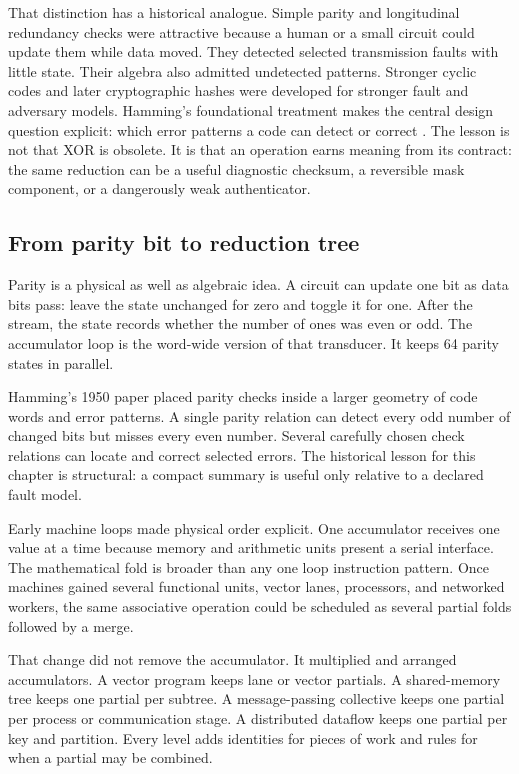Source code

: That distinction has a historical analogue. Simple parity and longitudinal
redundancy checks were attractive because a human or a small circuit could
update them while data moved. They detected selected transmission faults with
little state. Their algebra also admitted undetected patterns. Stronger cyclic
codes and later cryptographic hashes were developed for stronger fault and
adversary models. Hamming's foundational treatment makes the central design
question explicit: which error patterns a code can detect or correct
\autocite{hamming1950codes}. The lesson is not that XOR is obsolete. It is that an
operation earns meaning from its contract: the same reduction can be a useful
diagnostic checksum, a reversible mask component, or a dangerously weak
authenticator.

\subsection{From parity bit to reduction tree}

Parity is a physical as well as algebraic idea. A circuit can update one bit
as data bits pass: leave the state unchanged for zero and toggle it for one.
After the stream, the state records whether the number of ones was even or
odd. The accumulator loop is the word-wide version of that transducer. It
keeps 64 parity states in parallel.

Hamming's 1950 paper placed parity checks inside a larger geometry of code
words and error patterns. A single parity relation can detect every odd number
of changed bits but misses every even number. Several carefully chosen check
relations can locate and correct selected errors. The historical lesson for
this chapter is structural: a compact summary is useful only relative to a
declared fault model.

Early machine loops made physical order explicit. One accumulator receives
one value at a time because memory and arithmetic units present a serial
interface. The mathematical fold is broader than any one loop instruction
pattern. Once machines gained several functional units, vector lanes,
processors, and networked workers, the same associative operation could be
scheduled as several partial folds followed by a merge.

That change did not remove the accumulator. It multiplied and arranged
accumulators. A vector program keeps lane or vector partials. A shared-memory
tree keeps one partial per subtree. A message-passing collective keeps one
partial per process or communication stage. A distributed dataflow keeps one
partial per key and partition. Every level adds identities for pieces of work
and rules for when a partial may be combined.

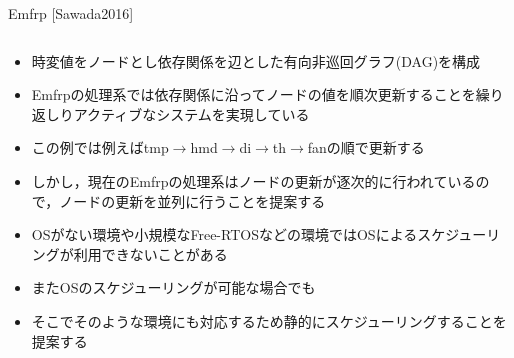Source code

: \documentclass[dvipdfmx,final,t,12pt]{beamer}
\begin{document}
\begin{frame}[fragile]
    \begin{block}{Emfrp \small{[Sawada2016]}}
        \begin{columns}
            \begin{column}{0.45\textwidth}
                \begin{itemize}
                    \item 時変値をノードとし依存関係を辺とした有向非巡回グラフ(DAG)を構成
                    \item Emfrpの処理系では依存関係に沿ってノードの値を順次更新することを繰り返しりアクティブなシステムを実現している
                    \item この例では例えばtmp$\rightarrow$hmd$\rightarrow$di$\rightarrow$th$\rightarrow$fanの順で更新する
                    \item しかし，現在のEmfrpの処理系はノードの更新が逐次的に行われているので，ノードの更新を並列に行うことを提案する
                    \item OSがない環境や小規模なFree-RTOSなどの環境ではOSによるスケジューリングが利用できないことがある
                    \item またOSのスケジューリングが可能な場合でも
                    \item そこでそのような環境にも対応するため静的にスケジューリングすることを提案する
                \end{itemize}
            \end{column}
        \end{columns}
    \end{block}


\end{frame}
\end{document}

(Aim of the exercise): While leaving pictures out, reproduce exactly the lines from the beginning of the listing above through the line containing "update them while", both ends included.

(Exercise output):
Source code

: That distinction has a historical analogue. Simple parity and longitudinal
redundancy checks were attractive because a human or a small circuit could
update them while data moved. They detected selected transmission faults with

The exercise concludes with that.